Links are widely recognised as one of the most important factors to your website’s improved search engine rankings. The more links you have (assuming they’re from good quality, relevant websites – and we can’t stress that enough) the more Google will look upon your website in the same manner as a father would look upon his child as he takes his first steps.
Sickly golden syrup analogy aside, the point still stands. If your website has loads of good quality links from similar websites, your website will perform better. With that in mind, one of the best ways to increase the number of links to your website is by commenting on the blog posts of other websites within your industry, adding a link to your own site within the URL field.
Now, this raises one or two important points – points that must first be made clear before you rush off and start spamming the bejesus out of your competitors.
Firstly, while the anchor text used within a link is important in SEO (the text used for the link itself), and the name you add when you post a comment becomes the actual link text, your name should NOT be added as a keyword. Nothing shouts ‘spam’ louder than a comment on a blog being posted by someone named ‘cheap laptops’ or ‘business cards Dublin’ – as we have noticed on a few blogs lately. The more discerning blog owners will not approve comments made by people who attempt to use keywords as their names, and the ones that will approve them aren’t worth being approved on in the first place.
Use your real name; it’s controversial, but you’ll stand a much better chance of the comment being approved – plus, most comments are ‘nofollowed’ anyway so the ‘link juice’ attributed to the anchor text wouldn’t apply.
Secondly, make sure your comment is both unique and relevant. If you run your own blog you will have noticed a succession of comments being posted on your blogs that all follow the same lines, and are often the same comment… something like:
“I like your site I will come back often”
Or the classic:
“Hey, this is my first comment on ur site. I’ve been reading it for a while in my RSS reader but haven’t commented before. 🙂 Anyways, thanks for the post.”

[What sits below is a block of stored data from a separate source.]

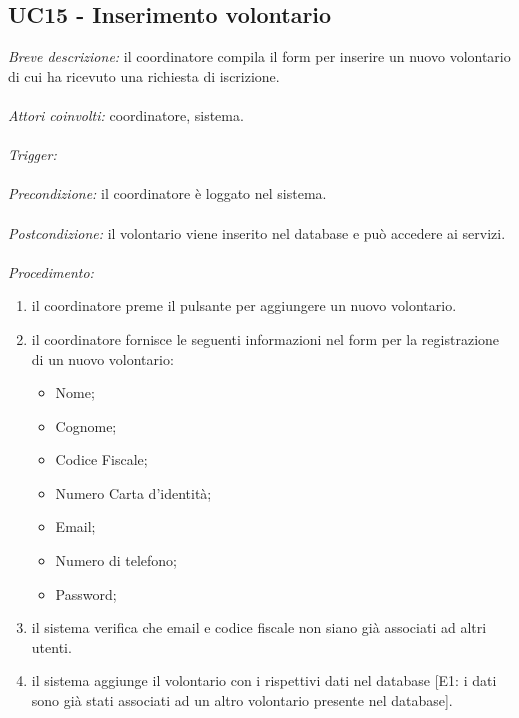 \subsection{UC15 - Inserimento volontario}
\textit{Breve descrizione:} il coordinatore compila il form per inserire un nuovo volontario di cui ha ricevuto una richiesta di iscrizione. 
\\
\\
\textit{Attori coinvolti:} coordinatore, sistema.
\\
\\
\textit{Trigger:}
\\
\\
\textit{Precondizione:} il coordinatore è loggato nel sistema.
\\
\\
\textit{Postcondizione:} il volontario viene inserito nel database e può accedere ai servizi.
\\
\\
\textit{Procedimento:}
\begin{enumerate}
	\item il coordinatore preme il pulsante per aggiungere un nuovo volontario.
	\item il coordinatore fornisce le seguenti informazioni nel form per la registrazione di un nuovo volontario:
	\begin{itemize}
		\item Nome;
		\item Cognome;
		\item Codice Fiscale;
		\item Numero Carta d'identità;
		\item Email;
		\item Numero di telefono;
		\item Password;
	\end{itemize}
	\item il sistema verifica che email e codice fiscale non siano già associati ad altri utenti.
	\item il sistema aggiunge il volontario con i rispettivi dati nel database [E1: i dati sono già stati associati ad un altro volontario presente nel database].
\end{enumerate}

These are spam comments. They add nothing to the post, or the conversation that may have started in the comments below it, and the more knowledgeable blog owner would not publish them. Instead you should read the post, or at least part of it, and comment on the post itself. Offer some feedback, a comment on something you have read or even some advice on what has been posted. You do not have to write much, just a line or two, but the more specific your comment, the more chance it will be published and your link will be added.
This of course takes a little time – which is why, as with everything online, it’s better for your website in the long run. If the quick and easy path were better, we’d all be doing it and we’d all rank #1 in Google for every search. We don’t, and as it happens, it’s physically impossible – which is why the better quality websites, with the better content and the better links, rank above those with poor quality content and poor links.
Which one of those descriptions applies to your website?